**Extracted data:**
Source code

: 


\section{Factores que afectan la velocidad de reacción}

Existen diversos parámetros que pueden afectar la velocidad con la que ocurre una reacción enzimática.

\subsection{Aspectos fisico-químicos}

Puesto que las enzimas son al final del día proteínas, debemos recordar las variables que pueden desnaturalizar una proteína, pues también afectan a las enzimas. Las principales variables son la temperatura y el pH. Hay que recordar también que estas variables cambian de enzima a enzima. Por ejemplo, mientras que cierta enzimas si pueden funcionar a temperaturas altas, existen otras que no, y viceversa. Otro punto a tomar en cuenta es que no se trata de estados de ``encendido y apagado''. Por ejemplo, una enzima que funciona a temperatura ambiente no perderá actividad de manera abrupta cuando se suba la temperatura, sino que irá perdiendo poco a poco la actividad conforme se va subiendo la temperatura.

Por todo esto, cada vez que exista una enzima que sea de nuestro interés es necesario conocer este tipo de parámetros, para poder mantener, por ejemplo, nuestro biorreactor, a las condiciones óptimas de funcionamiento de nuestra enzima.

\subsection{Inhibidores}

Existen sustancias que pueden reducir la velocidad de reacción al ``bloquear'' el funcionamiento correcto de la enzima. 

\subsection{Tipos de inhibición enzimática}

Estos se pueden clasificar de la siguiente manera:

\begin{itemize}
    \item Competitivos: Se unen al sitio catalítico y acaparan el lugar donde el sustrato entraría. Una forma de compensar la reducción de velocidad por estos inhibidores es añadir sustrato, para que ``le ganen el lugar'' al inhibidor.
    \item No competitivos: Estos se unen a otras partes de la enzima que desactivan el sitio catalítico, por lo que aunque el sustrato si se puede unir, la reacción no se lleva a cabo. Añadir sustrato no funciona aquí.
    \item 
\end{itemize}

* * *

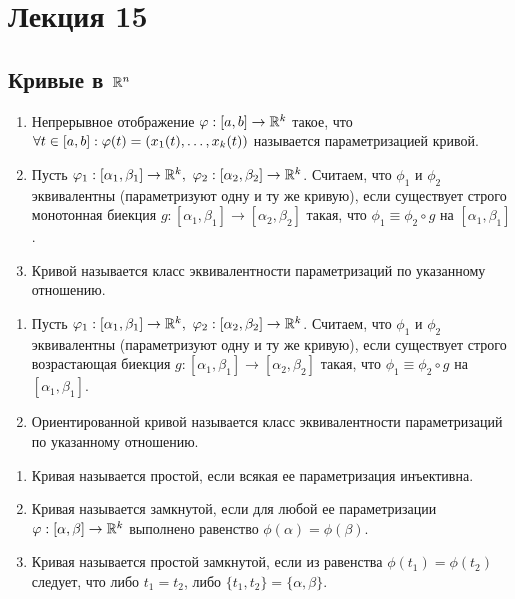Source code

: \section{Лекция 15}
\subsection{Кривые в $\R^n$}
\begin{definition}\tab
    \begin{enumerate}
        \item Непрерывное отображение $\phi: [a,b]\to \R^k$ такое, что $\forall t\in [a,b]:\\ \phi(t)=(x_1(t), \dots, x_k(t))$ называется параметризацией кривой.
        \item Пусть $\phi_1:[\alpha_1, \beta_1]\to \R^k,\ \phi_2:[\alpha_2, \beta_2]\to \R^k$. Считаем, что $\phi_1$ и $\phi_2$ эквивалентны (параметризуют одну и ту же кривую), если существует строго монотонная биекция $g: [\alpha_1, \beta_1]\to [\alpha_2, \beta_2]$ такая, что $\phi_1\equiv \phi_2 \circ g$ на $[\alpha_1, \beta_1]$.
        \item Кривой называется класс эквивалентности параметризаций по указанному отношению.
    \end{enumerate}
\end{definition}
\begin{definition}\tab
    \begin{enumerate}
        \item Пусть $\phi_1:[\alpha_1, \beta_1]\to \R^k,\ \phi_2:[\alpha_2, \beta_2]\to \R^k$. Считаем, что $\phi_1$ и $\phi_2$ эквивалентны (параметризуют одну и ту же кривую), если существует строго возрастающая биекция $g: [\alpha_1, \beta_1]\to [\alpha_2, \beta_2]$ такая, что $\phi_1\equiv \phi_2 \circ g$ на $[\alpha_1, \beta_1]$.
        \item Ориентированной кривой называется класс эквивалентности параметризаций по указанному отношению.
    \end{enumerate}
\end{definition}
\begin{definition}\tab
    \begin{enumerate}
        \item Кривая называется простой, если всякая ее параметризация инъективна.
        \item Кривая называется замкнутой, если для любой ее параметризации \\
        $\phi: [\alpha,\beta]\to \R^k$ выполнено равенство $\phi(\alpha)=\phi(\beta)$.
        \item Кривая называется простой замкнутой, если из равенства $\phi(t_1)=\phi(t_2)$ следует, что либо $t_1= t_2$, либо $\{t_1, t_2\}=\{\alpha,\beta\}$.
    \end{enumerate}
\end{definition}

--

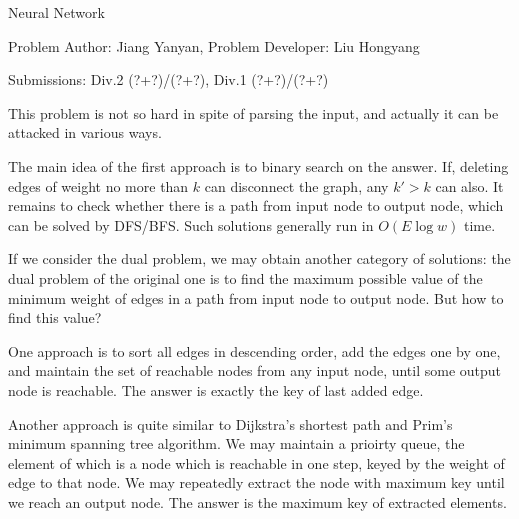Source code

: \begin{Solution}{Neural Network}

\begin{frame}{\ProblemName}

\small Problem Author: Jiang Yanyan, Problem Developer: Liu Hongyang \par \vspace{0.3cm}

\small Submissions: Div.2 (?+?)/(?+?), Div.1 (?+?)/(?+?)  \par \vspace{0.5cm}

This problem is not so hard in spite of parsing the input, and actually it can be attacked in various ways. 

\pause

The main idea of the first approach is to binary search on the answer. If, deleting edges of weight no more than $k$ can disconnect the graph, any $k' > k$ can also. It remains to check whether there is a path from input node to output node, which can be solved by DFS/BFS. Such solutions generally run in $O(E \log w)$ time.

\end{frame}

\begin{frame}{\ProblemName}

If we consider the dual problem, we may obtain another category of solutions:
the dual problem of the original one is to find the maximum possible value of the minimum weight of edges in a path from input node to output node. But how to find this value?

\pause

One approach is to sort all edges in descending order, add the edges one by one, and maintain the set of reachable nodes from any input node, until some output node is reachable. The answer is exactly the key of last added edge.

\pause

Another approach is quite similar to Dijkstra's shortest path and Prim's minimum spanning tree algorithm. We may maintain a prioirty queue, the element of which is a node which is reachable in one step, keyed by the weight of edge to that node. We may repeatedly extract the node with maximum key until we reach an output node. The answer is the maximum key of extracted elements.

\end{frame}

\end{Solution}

**What is required:** The expected answer holds each line from the listing above where the string "enzimática" is present.

**Response to this exercise:**
Existen diversos parámetros que pueden afectar la velocidad con la que ocurre una reacción enzimática.
\subsection{Tipos de inhibición enzimática}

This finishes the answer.